━━━━━ RECORDS FOR THIS EXERCISE

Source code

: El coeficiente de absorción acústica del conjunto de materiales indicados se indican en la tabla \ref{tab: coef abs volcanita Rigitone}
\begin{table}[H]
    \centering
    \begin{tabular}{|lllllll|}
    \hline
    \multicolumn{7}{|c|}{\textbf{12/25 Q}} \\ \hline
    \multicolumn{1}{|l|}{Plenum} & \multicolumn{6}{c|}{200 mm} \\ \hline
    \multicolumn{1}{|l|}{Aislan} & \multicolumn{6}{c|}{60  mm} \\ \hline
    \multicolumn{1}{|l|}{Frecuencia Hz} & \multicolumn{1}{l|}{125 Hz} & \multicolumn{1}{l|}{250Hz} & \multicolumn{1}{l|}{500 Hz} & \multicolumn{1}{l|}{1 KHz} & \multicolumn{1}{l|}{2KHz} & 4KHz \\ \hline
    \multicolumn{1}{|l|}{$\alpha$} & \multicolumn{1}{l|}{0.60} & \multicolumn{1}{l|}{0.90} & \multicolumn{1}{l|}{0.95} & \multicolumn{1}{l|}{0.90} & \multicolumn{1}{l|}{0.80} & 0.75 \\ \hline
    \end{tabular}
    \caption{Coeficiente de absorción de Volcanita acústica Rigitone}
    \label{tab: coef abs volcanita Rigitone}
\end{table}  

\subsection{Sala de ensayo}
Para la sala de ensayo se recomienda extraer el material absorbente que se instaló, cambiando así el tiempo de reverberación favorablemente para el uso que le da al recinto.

━━━━━━━━━━

◆ **REQUIRED ACTION**
For this exercise, set down all of the entries again word for word.

◆ **EXERCISE SOLUTION**
Source code

: El coeficiente de absorción acústica del conjunto de materiales indicados se indican en la tabla \ref{tab: coef abs volcanita Rigitone}
\begin{table}[H]
    \centering
    \begin{tabular}{|lllllll|}
    \hline
    \multicolumn{7}{|c|}{\textbf{12/25 Q}} \\ \hline
    \multicolumn{1}{|l|}{Plenum} & \multicolumn{6}{c|}{200 mm} \\ \hline
    \multicolumn{1}{|l|}{Aislan} & \multicolumn{6}{c|}{60  mm} \\ \hline
    \multicolumn{1}{|l|}{Frecuencia Hz} & \multicolumn{1}{l|}{125 Hz} & \multicolumn{1}{l|}{250Hz} & \multicolumn{1}{l|}{500 Hz} & \multicolumn{1}{l|}{1 KHz} & \multicolumn{1}{l|}{2KHz} & 4KHz \\ \hline
    \multicolumn{1}{|l|}{$\alpha$} & \multicolumn{1}{l|}{0.60} & \multicolumn{1}{l|}{0.90} & \multicolumn{1}{l|}{0.95} & \multicolumn{1}{l|}{0.90} & \multicolumn{1}{l|}{0.80} & 0.75 \\ \hline
    \end{tabular}
    \caption{Coeficiente de absorción de Volcanita acústica Rigitone}
    \label{tab: coef abs volcanita Rigitone}
\end{table}  

\subsection{Sala de ensayo}
Para la sala de ensayo se recomienda extraer el material absorbente que se instaló, cambiando así el tiempo de reverberación favorablemente para el uso que le da al recinto.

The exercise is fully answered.